The retinae were viewed with a confocal laser scanning microscope (Zeiss LSM 510 META; Carl Zeiss AG, Oberkochen, Germany). We evaluated the entire retinae and compared the intensity of the immunolabeling of various areas between the two age groups. For a more detailed description of the procedures employed and the respective controls, see Nießner et al. (Nießner et al., 2011).

Behavioural experiments

For the behavioural experiments we used 72 chickens. They were incubated at the University of Frankfurt and kept in individual cardboard pens with food and water available ad libitum. Immediately after hatching, they were imprinted on a red table tennis ball that became their ‘mother’, following the established standard procedures, with the ball hanging on a nylon string in the centre of the cardboard box at a height where the young chick could easily touch and move it (e.g. Vallortigara et al., 1998).

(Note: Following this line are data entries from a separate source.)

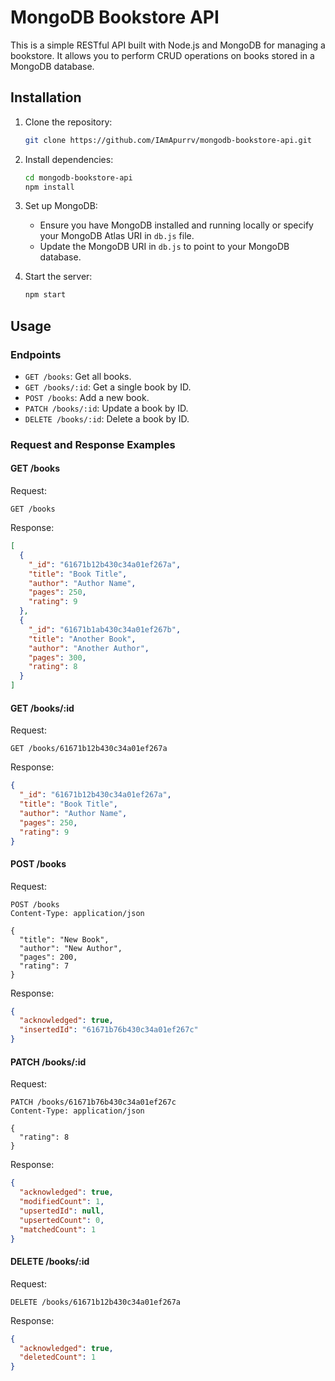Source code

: # MongoDB Bookstore API

This is a simple RESTful API built with Node.js and MongoDB for managing a bookstore. It allows you to perform CRUD operations on books stored in a MongoDB database.

## Installation

1. Clone the repository:
   ```bash
   git clone https://github.com/IAmApurrv/mongodb-bookstore-api.git
   ```

2. Install dependencies:
   ```bash
   cd mongodb-bookstore-api
   npm install
   ```

3. Set up MongoDB:
   - Ensure you have MongoDB installed and running locally or specify your MongoDB Atlas URI in `db.js` file.
   - Update the MongoDB URI in `db.js` to point to your MongoDB database.

4. Start the server:
   ```bash
   npm start
   ```

## Usage

### Endpoints

- `GET /books`: Get all books.
- `GET /books/:id`: Get a single book by ID.
- `POST /books`: Add a new book.
- `PATCH /books/:id`: Update a book by ID.
- `DELETE /books/:id`: Delete a book by ID.

### Request and Response Examples

#### GET /books

Request:
```http
GET /books
```

Response:
```json
[
  {
    "_id": "61671b12b430c34a01ef267a",
    "title": "Book Title",
    "author": "Author Name",
    "pages": 250,
    "rating": 9
  },
  {
    "_id": "61671b1ab430c34a01ef267b",
    "title": "Another Book",
    "author": "Another Author",
    "pages": 300,
    "rating": 8
  }
]
```

#### GET /books/:id

Request:
```http
GET /books/61671b12b430c34a01ef267a
```

Response:
```json
{
  "_id": "61671b12b430c34a01ef267a",
  "title": "Book Title",
  "author": "Author Name",
  "pages": 250,
  "rating": 9
}
```

#### POST /books

Request:
```http
POST /books
Content-Type: application/json

{
  "title": "New Book",
  "author": "New Author",
  "pages": 200,
  "rating": 7
}
```

Response:
```json
{
  "acknowledged": true,
  "insertedId": "61671b76b430c34a01ef267c"
}
```

#### PATCH /books/:id

Request:
```http
PATCH /books/61671b76b430c34a01ef267c
Content-Type: application/json

{
  "rating": 8
}
```

Response:
```json
{
  "acknowledged": true,
  "modifiedCount": 1,
  "upsertedId": null,
  "upsertedCount": 0,
  "matchedCount": 1
}
```

#### DELETE /books/:id

Request:
```http
DELETE /books/61671b12b430c34a01ef267a
```

Response:
```json
{
  "acknowledged": true,
  "deletedCount": 1
}
```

Training and testing took place in a square arena (side length 80 cm, 70 cm high) with white screens (15 cm wide, 25 cm high) placed in each corner [see fig. 1 in Denzau et al. (Denzau et al., 2013)], using the standard procedure described in detail by Freire et al. (Freire et al., 2005). It began with visual displacements, in which the chick, confined in a transparent box, could observe the red table tennis ball disappear behind the screen in the training direction. The next step involved relocations, in which the table tennis ball was already hidden behind the screen in the training direction, with a second identical ball behind the screen in the opposite direction. This was done because chickens trained using this procedure do not discriminate between a direction and its opposite, but just show axial preferences (Freire et al., 2005). On finding one of the two balls without looking behind another screen, the relocation was scored as correct, and the chick was rewarded by being allowed to stay for 1 min with the ‘mother’. All training took place in the local geomagnetic field. To reach the criterion for the first test, each chick had to complete at least seven relocations, with at least the last three correct.

The critical tests were unrewarded, i.e. without table tennis balls behind the screens. They took place in a magnetic field with north shifted 90 deg to the east by Helmholtz coils so that chicks that used unavoidable non-magnetic ‘room’ cues would score incorrectly. After choosing one screen, the chick was immediately removed from the arena and brought back to its cardboard pen with the ball already hanging in the box. Every test was followed by at least one relocation, and after one correct relocation, testing continued until the chick had performed five critical tests.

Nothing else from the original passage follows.